Sgt. Jim Cooke of the county Sheriff’s Department said after the morning arrest at the base that “we’re not saying yet” that James Morris Jackson, 23, is a suspect in the string of 40 slayings of young street women, most of them prostitutes and drug addicts.
“But naturally, because of the nature of the crime, we’re going to look at him and see if there’s any possible connection,” Cooke said. “He may have been involved in the other cases, but we don’t know yet.”
The special Metropolitan Homicide Task Force investigating the slaying first became interested in Jackson when it was reviewing routine San Diego police cases involving prostitutes, Cooke said.

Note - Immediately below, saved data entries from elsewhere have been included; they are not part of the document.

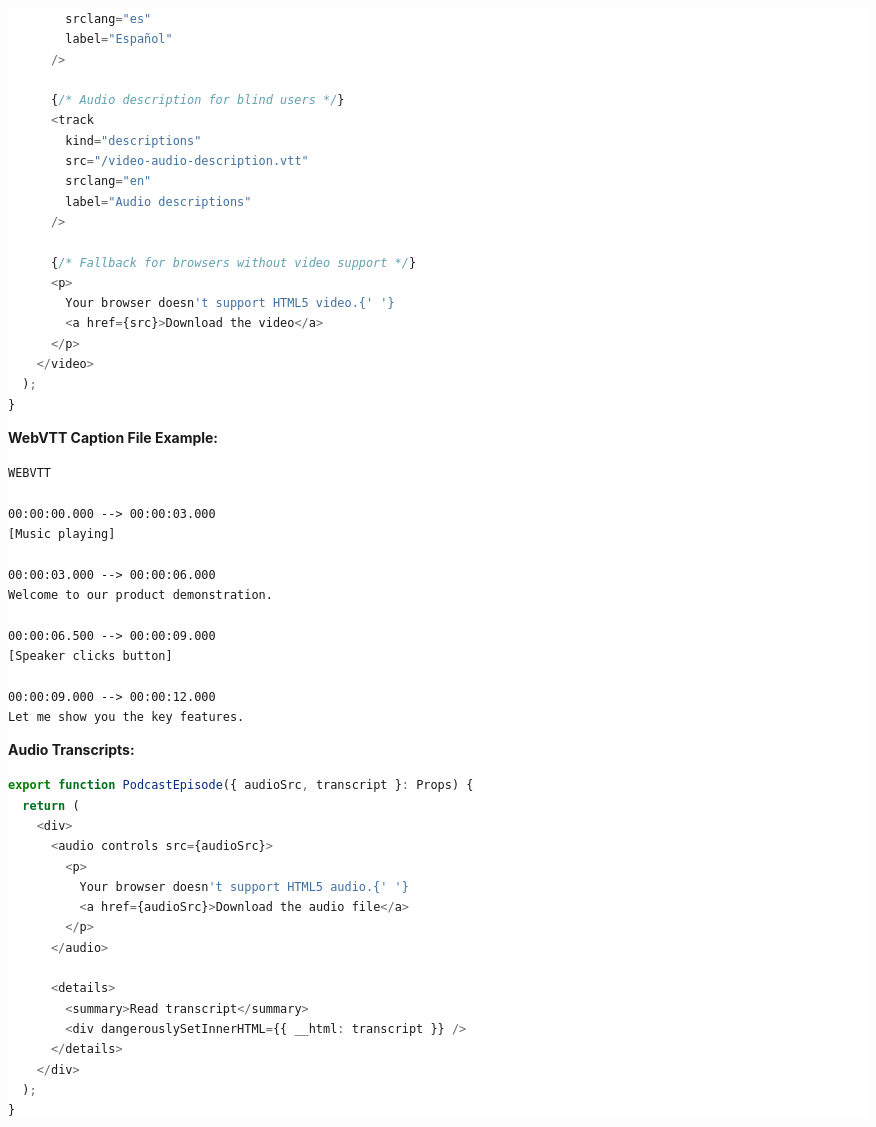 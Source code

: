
 ```typescript
        srclang="es"
        label="Español"
      />
      
      {/* Audio description for blind users */}
      <track
        kind="descriptions"
        src="/video-audio-description.vtt"
        srclang="en"
        label="Audio descriptions"
      />
      
      {/* Fallback for browsers without video support */}
      <p>
        Your browser doesn't support HTML5 video.{' '}
        <a href={src}>Download the video</a>
      </p>
    </video>
  );
}
```

**WebVTT Caption File Example:**
```
WEBVTT

00:00:00.000 --> 00:00:03.000
[Music playing]

00:00:03.000 --> 00:00:06.000
Welcome to our product demonstration.

00:00:06.500 --> 00:00:09.000
[Speaker clicks button]

00:00:09.000 --> 00:00:12.000
Let me show you the key features.
```

**Audio Transcripts:**
```typescript
export function PodcastEpisode({ audioSrc, transcript }: Props) {
  return (
    <div>
      <audio controls src={audioSrc}>
        <p>
          Your browser doesn't support HTML5 audio.{' '}
          <a href={audioSrc}>Download the audio file</a>
        </p>
      </audio>
      
      <details>
        <summary>Read transcript</summary>
        <div dangerouslySetInnerHTML={{ __html: transcript }} />
      </details>
    </div>
  );
}
```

It learned of a case in which a female prostitute was abducted in San Diego early Monday morning and assaulted. Investigators identified Jackson as a suspect, then began trailing him, Cooke said.
On Thursday morning, they arrested him after he drove over the San Diego-Coronado Bay Bridge about 6 a.m. on his way to work at the air station, where he is a civilian employee. Cooke said Jackson did not resist arrest, and he was taken to police headquarters for questioning.
Police declined to release a photograph of Jackson; Cooke said detectives plan to have him appear in a lineup.
Meanwhile, Jackson was taken to County Jail and booked on suspicion of assault with force likely to cause great bodily injury, false imprisonment and forcible oral copulation in the Monday assault.
The arrest is the seventh made by the task force since it was formed in 1988. Five of the cases have resulted in convictions. Cooke said the remaining case goes to trial later this month. In that case, Alan Michael Stevens is charged with murder in a November, 1988, slaying near Pala-Temecula Road in North County.
The task force, composed of city police and sheriff’s deputies, was created after intense publicity about the series of prostitute slayings. Most of the women were abducted in the city and their bodies found in remote parts of the county.
The killings began in 1985, just after a similar set of slayings ended in the so-called Green River series of prostitute murders in the Seattle area. Those slayings also remain unsolved.